(EXERCISE): Find the line holding "9.0.0 will follow." in the entries below. Give it again exactly, along with every line after it up to and including the line holding "the holistic context.".

○ ○ ○ ○

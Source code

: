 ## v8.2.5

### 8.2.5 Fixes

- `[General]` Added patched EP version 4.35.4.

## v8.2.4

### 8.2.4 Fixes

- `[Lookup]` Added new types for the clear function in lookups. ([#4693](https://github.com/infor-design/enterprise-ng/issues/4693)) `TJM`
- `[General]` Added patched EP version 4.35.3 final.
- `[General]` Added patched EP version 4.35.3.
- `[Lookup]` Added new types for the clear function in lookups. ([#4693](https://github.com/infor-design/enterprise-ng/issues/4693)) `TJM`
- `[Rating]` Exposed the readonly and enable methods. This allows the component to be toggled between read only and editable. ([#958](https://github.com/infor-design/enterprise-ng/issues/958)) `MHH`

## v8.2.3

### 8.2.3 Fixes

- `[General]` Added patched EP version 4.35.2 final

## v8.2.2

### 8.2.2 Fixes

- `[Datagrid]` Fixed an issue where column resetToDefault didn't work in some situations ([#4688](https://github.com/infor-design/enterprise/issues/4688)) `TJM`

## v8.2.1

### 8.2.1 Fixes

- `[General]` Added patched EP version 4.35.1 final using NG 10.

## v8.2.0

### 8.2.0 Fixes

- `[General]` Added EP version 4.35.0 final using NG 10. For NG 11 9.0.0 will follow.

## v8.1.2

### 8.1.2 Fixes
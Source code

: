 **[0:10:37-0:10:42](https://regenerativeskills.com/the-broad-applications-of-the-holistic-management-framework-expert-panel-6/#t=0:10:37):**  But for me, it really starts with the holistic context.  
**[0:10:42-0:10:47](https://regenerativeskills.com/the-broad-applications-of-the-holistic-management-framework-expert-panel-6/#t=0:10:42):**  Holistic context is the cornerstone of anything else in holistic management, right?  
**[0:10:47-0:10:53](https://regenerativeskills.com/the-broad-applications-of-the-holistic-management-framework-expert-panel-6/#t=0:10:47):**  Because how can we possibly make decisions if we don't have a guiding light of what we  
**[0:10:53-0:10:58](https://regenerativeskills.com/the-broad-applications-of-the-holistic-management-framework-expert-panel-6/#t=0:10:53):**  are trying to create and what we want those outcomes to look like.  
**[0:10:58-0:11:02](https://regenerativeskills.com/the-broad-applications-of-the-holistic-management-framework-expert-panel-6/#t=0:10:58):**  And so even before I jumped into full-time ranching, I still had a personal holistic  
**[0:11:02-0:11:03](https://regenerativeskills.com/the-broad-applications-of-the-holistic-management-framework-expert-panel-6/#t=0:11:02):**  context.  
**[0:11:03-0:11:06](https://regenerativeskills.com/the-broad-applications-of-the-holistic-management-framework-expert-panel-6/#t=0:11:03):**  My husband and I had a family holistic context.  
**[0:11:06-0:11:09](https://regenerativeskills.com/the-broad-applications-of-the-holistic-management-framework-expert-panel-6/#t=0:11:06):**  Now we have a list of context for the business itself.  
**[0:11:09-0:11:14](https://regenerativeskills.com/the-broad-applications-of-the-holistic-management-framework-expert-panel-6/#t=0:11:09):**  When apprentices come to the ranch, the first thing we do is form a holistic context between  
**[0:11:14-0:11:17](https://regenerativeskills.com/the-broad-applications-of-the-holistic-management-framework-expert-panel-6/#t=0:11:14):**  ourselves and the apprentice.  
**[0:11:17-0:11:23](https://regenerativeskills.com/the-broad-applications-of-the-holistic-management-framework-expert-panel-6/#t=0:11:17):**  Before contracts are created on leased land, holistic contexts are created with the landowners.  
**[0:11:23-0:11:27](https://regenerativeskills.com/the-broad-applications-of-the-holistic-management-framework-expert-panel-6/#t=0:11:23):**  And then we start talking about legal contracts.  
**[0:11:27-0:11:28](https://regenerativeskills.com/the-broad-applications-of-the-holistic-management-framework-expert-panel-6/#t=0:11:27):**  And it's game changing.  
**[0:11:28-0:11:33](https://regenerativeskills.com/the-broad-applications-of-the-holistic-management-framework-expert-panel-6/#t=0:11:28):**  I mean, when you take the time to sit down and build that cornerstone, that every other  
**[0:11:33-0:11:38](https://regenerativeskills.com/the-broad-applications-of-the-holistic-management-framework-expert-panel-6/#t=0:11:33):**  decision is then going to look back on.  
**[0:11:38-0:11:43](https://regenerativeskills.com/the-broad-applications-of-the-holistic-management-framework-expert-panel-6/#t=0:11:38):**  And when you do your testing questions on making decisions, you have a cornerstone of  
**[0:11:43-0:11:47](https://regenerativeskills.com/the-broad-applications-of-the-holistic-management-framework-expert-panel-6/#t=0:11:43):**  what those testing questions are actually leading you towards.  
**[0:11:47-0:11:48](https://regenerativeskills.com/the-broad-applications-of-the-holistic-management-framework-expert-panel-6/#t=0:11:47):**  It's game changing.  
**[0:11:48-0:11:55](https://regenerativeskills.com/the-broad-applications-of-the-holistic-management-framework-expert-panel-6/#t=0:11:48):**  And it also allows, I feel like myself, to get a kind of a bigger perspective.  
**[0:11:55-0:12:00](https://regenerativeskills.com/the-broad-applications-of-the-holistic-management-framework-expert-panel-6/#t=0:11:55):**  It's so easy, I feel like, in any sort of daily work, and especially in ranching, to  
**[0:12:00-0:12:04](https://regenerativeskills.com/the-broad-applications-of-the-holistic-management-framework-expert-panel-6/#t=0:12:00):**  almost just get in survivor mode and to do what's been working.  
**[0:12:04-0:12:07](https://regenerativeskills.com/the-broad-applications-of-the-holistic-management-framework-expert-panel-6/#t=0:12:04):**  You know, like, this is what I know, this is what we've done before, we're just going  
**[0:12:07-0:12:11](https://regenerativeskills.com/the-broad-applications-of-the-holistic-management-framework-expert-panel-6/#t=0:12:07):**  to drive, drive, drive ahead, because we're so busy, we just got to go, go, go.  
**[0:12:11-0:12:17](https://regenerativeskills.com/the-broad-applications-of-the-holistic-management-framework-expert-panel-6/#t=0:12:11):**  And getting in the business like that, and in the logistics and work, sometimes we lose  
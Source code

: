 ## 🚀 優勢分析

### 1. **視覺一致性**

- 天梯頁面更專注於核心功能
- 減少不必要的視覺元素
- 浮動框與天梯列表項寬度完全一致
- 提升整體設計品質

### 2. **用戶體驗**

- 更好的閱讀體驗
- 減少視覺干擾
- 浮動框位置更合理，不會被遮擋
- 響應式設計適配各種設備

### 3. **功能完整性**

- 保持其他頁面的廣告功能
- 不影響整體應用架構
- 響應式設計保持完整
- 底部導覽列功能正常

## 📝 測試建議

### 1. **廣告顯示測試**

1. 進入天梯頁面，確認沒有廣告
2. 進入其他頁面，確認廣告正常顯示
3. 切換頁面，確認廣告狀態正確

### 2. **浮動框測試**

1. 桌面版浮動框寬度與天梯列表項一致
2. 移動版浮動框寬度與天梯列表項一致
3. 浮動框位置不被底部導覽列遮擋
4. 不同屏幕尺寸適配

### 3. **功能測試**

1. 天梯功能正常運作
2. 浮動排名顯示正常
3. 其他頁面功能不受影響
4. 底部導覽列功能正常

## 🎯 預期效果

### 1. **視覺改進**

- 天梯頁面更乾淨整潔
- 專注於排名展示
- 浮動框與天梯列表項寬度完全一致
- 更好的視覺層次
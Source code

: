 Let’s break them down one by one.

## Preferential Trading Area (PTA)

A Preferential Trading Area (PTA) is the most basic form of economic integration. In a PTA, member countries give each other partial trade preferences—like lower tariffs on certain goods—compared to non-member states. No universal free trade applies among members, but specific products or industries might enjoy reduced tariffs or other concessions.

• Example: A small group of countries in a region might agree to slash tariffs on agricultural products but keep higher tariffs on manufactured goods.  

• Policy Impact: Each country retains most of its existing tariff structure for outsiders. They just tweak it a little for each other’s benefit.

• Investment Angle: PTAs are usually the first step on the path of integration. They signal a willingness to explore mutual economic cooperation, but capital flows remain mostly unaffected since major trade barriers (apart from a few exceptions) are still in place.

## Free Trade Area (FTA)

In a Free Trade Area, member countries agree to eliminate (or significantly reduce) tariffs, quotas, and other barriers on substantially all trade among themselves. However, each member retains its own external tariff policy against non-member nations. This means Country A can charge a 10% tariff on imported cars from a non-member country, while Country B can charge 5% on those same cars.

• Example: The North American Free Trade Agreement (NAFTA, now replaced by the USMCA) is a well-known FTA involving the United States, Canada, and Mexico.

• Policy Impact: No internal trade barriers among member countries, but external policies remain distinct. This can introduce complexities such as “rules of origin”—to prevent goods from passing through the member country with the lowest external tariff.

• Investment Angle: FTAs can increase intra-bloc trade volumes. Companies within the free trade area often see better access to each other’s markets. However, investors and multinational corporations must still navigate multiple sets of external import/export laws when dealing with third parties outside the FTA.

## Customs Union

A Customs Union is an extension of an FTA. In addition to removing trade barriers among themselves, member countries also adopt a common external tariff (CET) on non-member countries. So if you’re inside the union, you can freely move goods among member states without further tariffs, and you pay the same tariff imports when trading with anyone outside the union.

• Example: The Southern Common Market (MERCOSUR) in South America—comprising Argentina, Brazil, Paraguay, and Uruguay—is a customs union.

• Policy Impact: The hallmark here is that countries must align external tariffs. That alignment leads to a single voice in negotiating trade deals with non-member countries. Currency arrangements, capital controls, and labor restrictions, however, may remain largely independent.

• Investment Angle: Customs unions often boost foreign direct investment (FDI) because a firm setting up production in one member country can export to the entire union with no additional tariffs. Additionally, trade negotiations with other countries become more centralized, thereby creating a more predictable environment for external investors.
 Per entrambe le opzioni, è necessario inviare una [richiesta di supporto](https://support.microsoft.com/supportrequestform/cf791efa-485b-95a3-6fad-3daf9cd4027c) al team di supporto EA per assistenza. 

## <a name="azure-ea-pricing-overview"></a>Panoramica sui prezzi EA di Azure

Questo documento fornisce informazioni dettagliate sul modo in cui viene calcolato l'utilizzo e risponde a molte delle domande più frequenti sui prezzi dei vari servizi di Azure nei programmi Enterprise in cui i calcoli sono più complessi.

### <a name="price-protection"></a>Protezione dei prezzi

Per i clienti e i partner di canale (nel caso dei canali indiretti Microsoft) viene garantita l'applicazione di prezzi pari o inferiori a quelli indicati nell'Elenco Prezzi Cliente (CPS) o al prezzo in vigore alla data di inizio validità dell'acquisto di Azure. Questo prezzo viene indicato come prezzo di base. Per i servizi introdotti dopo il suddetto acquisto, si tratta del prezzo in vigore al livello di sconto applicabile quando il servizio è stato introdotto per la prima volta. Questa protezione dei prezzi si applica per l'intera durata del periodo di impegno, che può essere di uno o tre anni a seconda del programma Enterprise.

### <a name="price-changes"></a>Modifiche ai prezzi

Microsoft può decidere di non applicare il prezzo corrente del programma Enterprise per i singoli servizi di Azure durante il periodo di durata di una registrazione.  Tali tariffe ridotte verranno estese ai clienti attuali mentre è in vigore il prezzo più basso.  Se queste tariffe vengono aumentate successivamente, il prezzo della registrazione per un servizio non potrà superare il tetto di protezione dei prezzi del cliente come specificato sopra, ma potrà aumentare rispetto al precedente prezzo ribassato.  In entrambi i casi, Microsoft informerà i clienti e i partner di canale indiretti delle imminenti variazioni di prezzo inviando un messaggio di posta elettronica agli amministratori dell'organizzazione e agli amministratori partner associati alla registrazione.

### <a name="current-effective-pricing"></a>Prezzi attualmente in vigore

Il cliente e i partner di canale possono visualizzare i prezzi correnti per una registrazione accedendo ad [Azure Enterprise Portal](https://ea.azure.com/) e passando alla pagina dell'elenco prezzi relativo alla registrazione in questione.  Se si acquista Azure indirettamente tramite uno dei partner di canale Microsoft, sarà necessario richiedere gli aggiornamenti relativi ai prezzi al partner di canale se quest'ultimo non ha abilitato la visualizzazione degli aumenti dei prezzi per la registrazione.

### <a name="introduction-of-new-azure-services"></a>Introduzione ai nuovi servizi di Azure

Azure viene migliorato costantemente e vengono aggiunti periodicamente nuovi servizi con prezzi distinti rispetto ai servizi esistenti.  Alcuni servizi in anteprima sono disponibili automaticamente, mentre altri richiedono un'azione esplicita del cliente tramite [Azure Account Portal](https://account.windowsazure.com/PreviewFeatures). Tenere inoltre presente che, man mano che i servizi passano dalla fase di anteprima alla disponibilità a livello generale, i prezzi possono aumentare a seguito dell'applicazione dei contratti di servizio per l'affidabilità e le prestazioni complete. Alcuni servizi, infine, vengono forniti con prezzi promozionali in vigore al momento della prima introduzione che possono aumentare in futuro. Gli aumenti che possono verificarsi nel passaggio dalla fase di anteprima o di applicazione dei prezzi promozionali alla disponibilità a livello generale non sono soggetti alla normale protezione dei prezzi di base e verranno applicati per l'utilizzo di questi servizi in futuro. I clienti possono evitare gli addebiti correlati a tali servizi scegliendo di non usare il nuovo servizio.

○ ○ ○ ○

(WRITTEN ANSWER):
- `[General]` Added EP version 4.35.0 final using NG 10. For NG 11 9.0.0 will follow.

## v8.1.2

### 8.1.2 Fixes
Source code

: **[0:10:37-0:10:42](https://regenerativeskills.com/the-broad-applications-of-the-holistic-management-framework-expert-panel-6/#t=0:10:37):**  But for me, it really starts with the holistic context.  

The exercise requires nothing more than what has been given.